» Requirement:
Lines outside the range are not wanted. Give again exactly the lines between the line holding "2. **Error Handling**: Provide" and the line holding "5. **Testing**: Write", inclusive, from the listing below.

┏━━

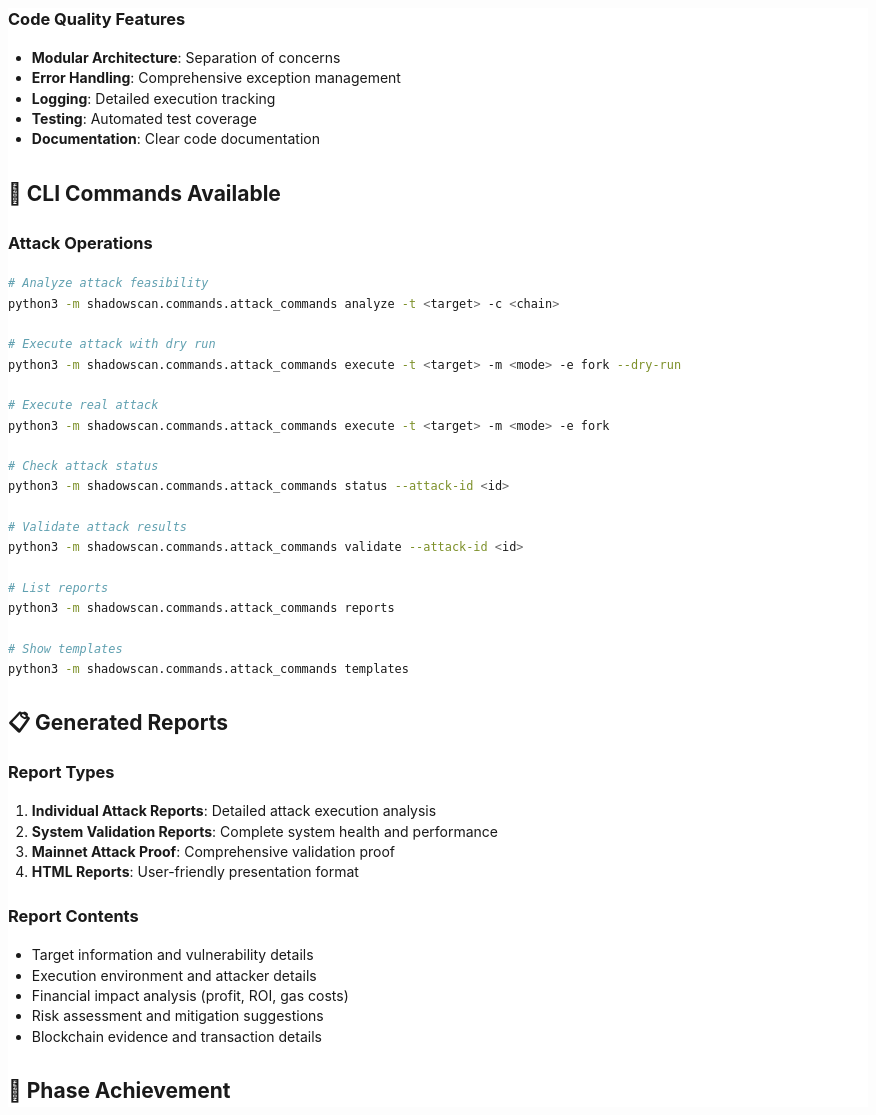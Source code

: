 ### Code Quality Features
- **Modular Architecture**: Separation of concerns
- **Error Handling**: Comprehensive exception management
- **Logging**: Detailed execution tracking
- **Testing**: Automated test coverage
- **Documentation**: Clear code documentation

## 🔧 CLI Commands Available

### Attack Operations
```bash
# Analyze attack feasibility
python3 -m shadowscan.commands.attack_commands analyze -t <target> -c <chain>

# Execute attack with dry run
python3 -m shadowscan.commands.attack_commands execute -t <target> -m <mode> -e fork --dry-run

# Execute real attack
python3 -m shadowscan.commands.attack_commands execute -t <target> -m <mode> -e fork

# Check attack status
python3 -m shadowscan.commands.attack_commands status --attack-id <id>

# Validate attack results
python3 -m shadowscan.commands.attack_commands validate --attack-id <id>

# List reports
python3 -m shadowscan.commands.attack_commands reports

# Show templates
python3 -m shadowscan.commands.attack_commands templates
```

## 📋 Generated Reports

### Report Types
1. **Individual Attack Reports**: Detailed attack execution analysis
2. **System Validation Reports**: Complete system health and performance
3. **Mainnet Attack Proof**: Comprehensive validation proof
4. **HTML Reports**: User-friendly presentation format

### Report Contents
- Target information and vulnerability details
- Execution environment and attacker details
- Financial impact analysis (profit, ROI, gas costs)
- Risk assessment and mitigation suggestions
- Blockchain evidence and transaction details

## 🎯 Phase Achievement
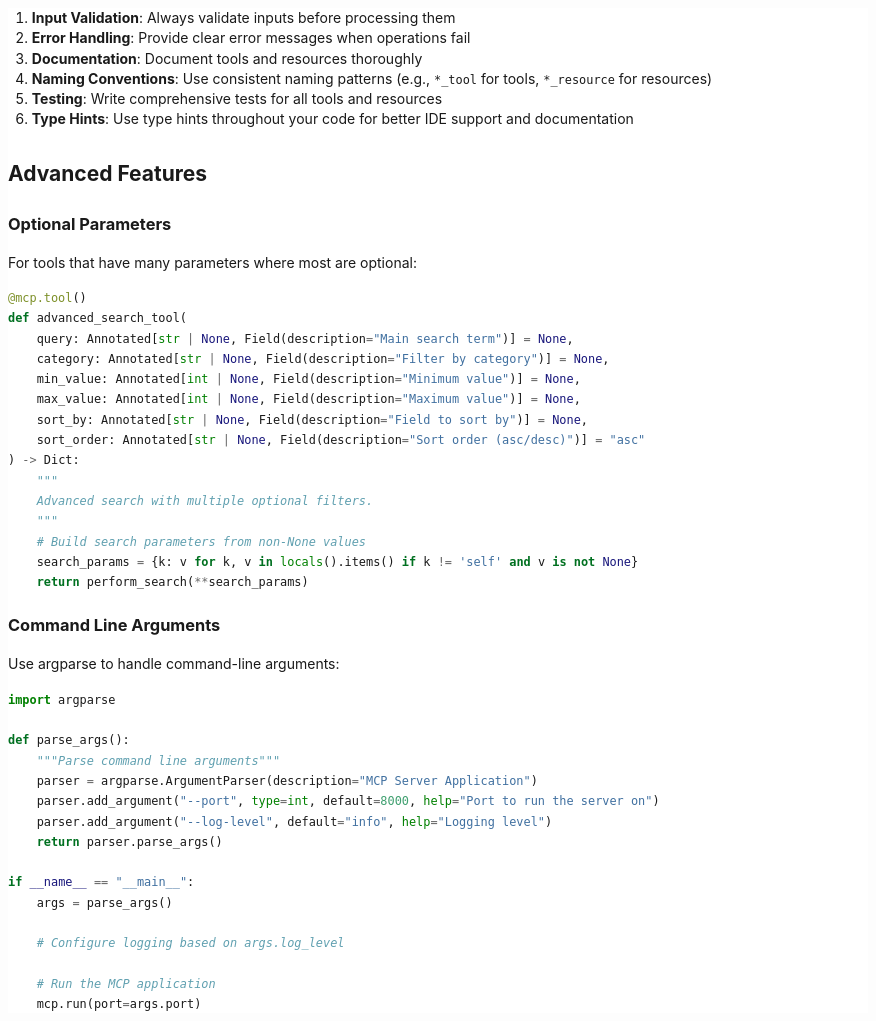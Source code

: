 1. **Input Validation**: Always validate inputs before processing them
2. **Error Handling**: Provide clear error messages when operations fail
3. **Documentation**: Document tools and resources thoroughly
4. **Naming Conventions**: Use consistent naming patterns (e.g., `*_tool` for tools, `*_resource` for resources)
5. **Testing**: Write comprehensive tests for all tools and resources
6. **Type Hints**: Use type hints throughout your code for better IDE support and documentation

## Advanced Features

### Optional Parameters

For tools that have many parameters where most are optional:

```python
@mcp.tool()
def advanced_search_tool(
    query: Annotated[str | None, Field(description="Main search term")] = None,
    category: Annotated[str | None, Field(description="Filter by category")] = None,
    min_value: Annotated[int | None, Field(description="Minimum value")] = None,
    max_value: Annotated[int | None, Field(description="Maximum value")] = None,
    sort_by: Annotated[str | None, Field(description="Field to sort by")] = None,
    sort_order: Annotated[str | None, Field(description="Sort order (asc/desc)")] = "asc"
) -> Dict:
    """
    Advanced search with multiple optional filters.
    """
    # Build search parameters from non-None values
    search_params = {k: v for k, v in locals().items() if k != 'self' and v is not None}
    return perform_search(**search_params)
```

### Command Line Arguments

Use argparse to handle command-line arguments:

```python
import argparse

def parse_args():
    """Parse command line arguments"""
    parser = argparse.ArgumentParser(description="MCP Server Application")
    parser.add_argument("--port", type=int, default=8000, help="Port to run the server on")
    parser.add_argument("--log-level", default="info", help="Logging level")
    return parser.parse_args()

if __name__ == "__main__":
    args = parse_args()
    
    # Configure logging based on args.log_level
    
    # Run the MCP application
    mcp.run(port=args.port)
```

┗━━

» Written response:
2. **Error Handling**: Provide clear error messages when operations fail
3. **Documentation**: Document tools and resources thoroughly
4. **Naming Conventions**: Use consistent naming patterns (e.g., `*_tool` for tools, `*_resource` for resources)
5. **Testing**: Write comprehensive tests for all tools and resources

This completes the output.